------ Recorded data
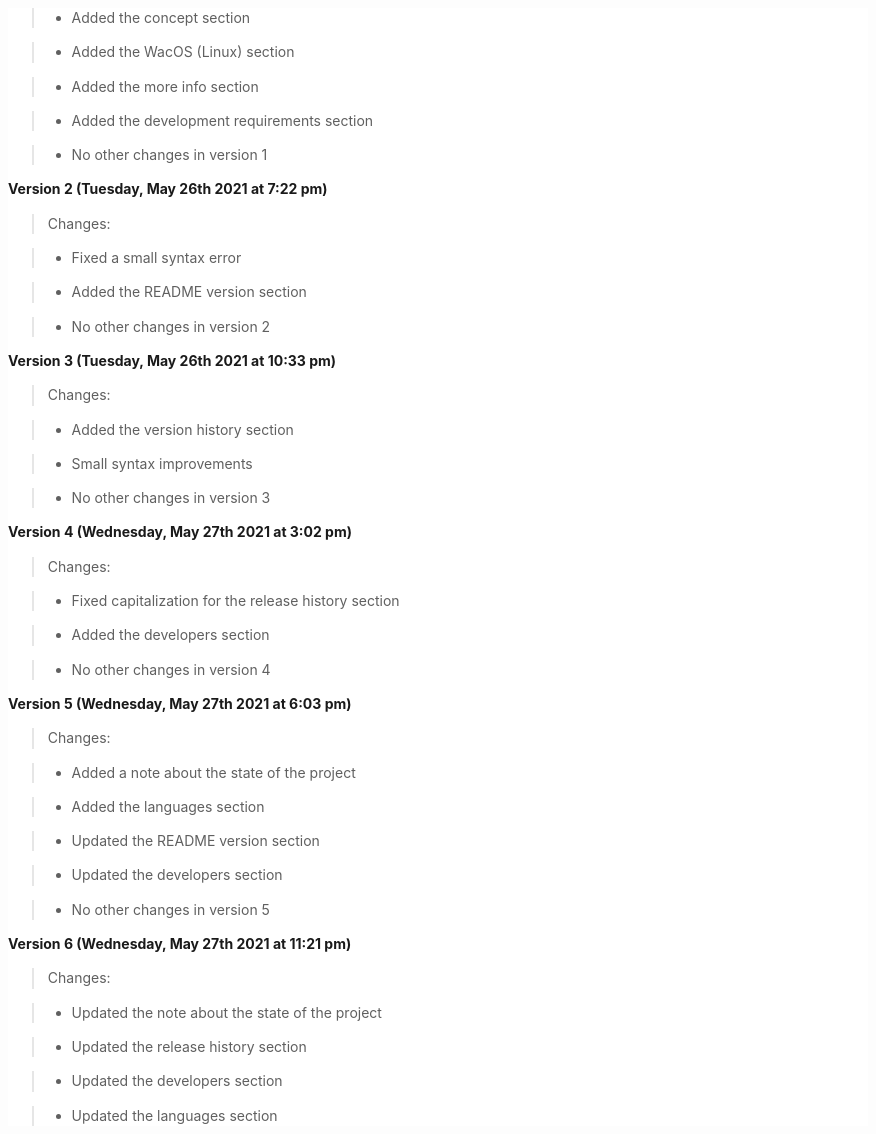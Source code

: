 > * Added the concept section

> * Added the WacOS (Linux) section

> * Added the more info section

> * Added the development requirements section

> * No other changes in version 1

**Version 2 (Tuesday, May 26th 2021 at 7:22 pm)**

> Changes:

> * Fixed a small syntax error

> * Added the README version section

> * No other changes in version 2

**Version 3 (Tuesday, May 26th 2021 at 10:33 pm)**

> Changes:

> * Added the version history section

> * Small syntax improvements

> * No other changes in version 3

**Version 4 (Wednesday, May 27th 2021 at 3:02 pm)**

> Changes:

> * Fixed capitalization for the release history section

> * Added the developers section

> * No other changes in version 4

**Version 5 (Wednesday, May 27th 2021 at 6:03 pm)**

> Changes:

> * Added a note about the state of the project

> * Added the languages section

> * Updated the README version section

> * Updated the developers section

> * No other changes in version 5

**Version 6 (Wednesday, May 27th 2021 at 11:21 pm)**

> Changes:

> * Updated the note about the state of the project

> * Updated the release history section

> * Updated the developers section

> * Updated the languages section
------------
> [Exercise requirements]: Report how many lines in these entries contain "note". Answer with the number only.

> [Task response]: 2